Harpers Magazine. 1987.

“Black Men and Public Space”--Brent Staples (b. 1951) earned his Ph.D. in psychology from the University of Chicago and went on to become a journalist. The following essay originally appeared in Ms. Magazine in 1986, under the title "Just Walk On By." Staples revised it slightly for publication in Harper's a year later under the present title. The particular occasion for Staples's reflections is an incident that occurred for the first time in the mid-1970s, when he discovered that his mere presence on the street late at night was enough to frighten a young white woman. Recalling this incident leads him to reflect on issues of race, gender, and class in the United States. As you read, think about why Staples chose the new title, "Black Men and Public Space."

My first victim was a woman-white, well dressed, probably in her early twenties. I came upon her late one evening on a deserted street in Hyde Park, a relatively affluent neighborhood in an otherwise mean, impoverished section of Chicago. As I swung onto the avenue behind her, there seemed to be a discreet, uninflammatory distance between us. Not so. She cast back a worried glance. To her, the youngish black man-a broad six feet two inches with a beard and billowing hair, both hands shoved into the pockets of a bulky military jacket-seemed menacingly close. After a few more quick glimpses, she picked up her pace and was soon running in earnest. Within seconds she disappeared into a cross street.
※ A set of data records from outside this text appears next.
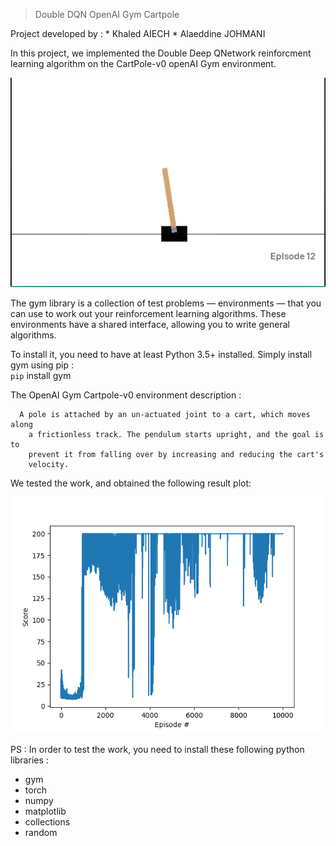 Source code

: 
> Double DQN OpenAI Gym Cartpole 


Project developed by : 
    * Khaled AIECH
    * Alaeddine JOHMANI



  In this project, we implemented the Double Deep QNetwork reinforcment learning algorithm on 
  the CartPole-v0 openAI Gym environment.
  
  
  



![The CartPole-v0 Environment](Images/cartpole.PNG)


The gym library is a collection of test problems — environments — that you can use to work out your reinforcement learning algorithms. These environments have a shared interface, allowing you to write general algorithms.

To install it, you need to have at least Python 3.5+ installed. Simply install gym using pip :  
    `pip` install gym
    
    
The OpenAI Gym Cartpole-v0 environment description :  
  
      A pole is attached by an un-actuated joint to a cart, which moves along
        a frictionless track. The pendulum starts upright, and the goal is to
        prevent it from falling over by increasing and reducing the cart's
        velocity.  
          
          
We tested the work, and obtained the following result plot: 

![Result Plot Bar](https://github.com/khaledayech98/DoubleDQNCartpole-v0/blob/master/Images/TestPlot.png)  

PS : In order to test the work, you need to install these following python libraries :   
* gym
* torch
* numpy
* matplotlib
* collections
* random
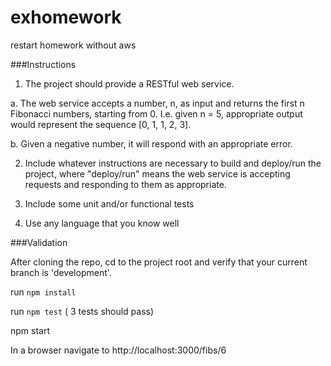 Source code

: # exhomework
restart homework without aws


###Instructions
1. The project should provide a RESTful web service.

  a. The web service accepts a number, n, as input and returns the first n Fibonacci numbers, starting from 0. I.e. given n  = 5, appropriate output would represent the sequence [0, 1, 1, 2, 3].

  b. Given a negative number, it will respond with an appropriate error.

2. Include whatever instructions are necessary to build and deploy/run the project, where "deploy/run" means the web service is accepting requests and responding to them as appropriate.

3. Include some unit and/or functional tests

4. Use any language that you know well


###Validation

After cloning the repo, cd to the project root and verify that your current branch is 'development'.

run `npm install`

run `npm test` ( 3 tests should pass)

npm start

In a browser navigate to http://localhost:3000/fibs/6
That was more than a decade ago, I was twenty-two years old, a graduate student newly arrived at the University of Chicago. It was in the echo of that terrified woman's footfalls that I first began to know the unwieldy inheritance I'd come into--the ability to alter public space in ugly ways. It was clear that she thought herself the quarry of a mugger, a rapist, or worse. Suffering a bout of insomnia, however, I was stalking sleep, not defenseless wayfarers. As a softy who is scarcely able to take a knife to a raw chicken--let alone hold one to a person's throat--I was surprised, embarrassed, and dismayed all at once. Her flight made me feel like an accomplice in tyranny. It also made it clear that I was indistinguishable from the muggers who occasionally seeped into the area from the surrounding ghetto. That first encounter, and those that followed, signified that a vast, unnerving gulf lay between nighttime pedestrians--particularly women--and me. And I soon gathered that being perceived as dangerous is a hazard in itself. I only needed to turn a corner into a dicey situation, or crowd some frightened, armed person in a foyer somewhere, or make an errant move after being pulled over by a policeman. Where fear and weapons meet--and they often do in urban America--there is always the possibility of death.
In that first year, my first away from my hometown, I was to become thoroughly familiar with the language of fear. At dark, shadowy intersections, I could cross in front of a car stopped at a traffic light and elicit the thunk, thunk, thunk of the driver--black, white, male, or female--hammering down the door locks. On less traveled streets after dark, I grew accustomed to but never comfortable with people crossing to the other side of the street rather than pass me. Then there were the standard unpleasantries with policemen, doormen, bouncers, cabdrivers, and others whose business it is to screen out troublesome individuals before there is any nastiness.
I moved to New York nearly two years ago and I have remained an avid night walker. In central Manhattan, the near-constant crowd cover minimizes tense one-on-one street encounters. Elsewhere--in SoHo, for example, where sidewalks are narrow and tightly spaced buildings shut out the sky--things can get very taut indeed.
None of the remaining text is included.